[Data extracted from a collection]
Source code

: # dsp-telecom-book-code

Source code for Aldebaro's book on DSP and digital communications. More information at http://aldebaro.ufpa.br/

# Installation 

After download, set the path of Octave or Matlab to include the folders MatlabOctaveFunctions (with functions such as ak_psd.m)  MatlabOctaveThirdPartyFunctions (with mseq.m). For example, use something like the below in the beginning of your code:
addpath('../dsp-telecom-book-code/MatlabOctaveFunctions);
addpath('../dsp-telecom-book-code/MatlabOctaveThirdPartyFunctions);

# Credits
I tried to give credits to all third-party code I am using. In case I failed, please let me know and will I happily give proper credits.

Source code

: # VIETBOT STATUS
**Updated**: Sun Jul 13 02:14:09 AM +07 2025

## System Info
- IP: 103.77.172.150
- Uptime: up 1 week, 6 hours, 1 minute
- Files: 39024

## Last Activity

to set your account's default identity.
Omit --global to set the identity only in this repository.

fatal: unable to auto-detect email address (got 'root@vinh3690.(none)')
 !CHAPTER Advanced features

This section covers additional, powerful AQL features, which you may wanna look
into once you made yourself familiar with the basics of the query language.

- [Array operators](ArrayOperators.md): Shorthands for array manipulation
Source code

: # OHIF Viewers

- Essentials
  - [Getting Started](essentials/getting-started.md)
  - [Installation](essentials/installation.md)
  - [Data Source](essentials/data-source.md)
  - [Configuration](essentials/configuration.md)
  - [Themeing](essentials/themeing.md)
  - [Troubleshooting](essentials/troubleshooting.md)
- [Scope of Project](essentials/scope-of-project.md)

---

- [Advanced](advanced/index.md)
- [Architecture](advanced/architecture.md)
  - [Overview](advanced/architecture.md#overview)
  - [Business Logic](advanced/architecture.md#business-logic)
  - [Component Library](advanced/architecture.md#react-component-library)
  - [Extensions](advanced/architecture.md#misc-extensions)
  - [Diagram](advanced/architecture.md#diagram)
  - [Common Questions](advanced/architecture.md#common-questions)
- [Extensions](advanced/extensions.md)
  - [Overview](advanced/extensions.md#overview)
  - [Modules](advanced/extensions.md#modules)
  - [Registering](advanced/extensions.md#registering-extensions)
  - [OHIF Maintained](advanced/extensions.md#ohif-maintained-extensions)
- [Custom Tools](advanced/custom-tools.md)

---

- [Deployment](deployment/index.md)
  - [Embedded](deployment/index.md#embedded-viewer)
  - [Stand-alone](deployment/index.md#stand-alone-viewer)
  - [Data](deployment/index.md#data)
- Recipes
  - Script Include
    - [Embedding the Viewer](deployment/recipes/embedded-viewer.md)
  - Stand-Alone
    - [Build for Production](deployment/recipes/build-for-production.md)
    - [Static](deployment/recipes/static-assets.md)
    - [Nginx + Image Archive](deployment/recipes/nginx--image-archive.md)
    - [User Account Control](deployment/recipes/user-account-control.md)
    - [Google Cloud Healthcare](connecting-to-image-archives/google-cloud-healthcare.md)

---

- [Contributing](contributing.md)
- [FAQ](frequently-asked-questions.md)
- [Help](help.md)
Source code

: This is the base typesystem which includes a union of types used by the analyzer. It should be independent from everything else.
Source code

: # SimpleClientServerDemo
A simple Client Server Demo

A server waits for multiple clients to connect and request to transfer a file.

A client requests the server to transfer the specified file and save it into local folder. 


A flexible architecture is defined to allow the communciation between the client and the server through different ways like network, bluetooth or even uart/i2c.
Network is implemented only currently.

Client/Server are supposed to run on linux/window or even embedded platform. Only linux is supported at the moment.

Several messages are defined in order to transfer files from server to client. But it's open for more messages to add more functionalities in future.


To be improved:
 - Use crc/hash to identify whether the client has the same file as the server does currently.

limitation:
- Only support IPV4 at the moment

_EXERCISE INSTRUCTIONS_
Only lines containing the string "telecom" belong in the answer; find them in the data above and copy them.

_OUTPUT OF THE EXERCISE_
: # dsp-telecom-book-code
addpath('../dsp-telecom-book-code/MatlabOctaveFunctions);
addpath('../dsp-telecom-book-code/MatlabOctaveThirdPartyFunctions);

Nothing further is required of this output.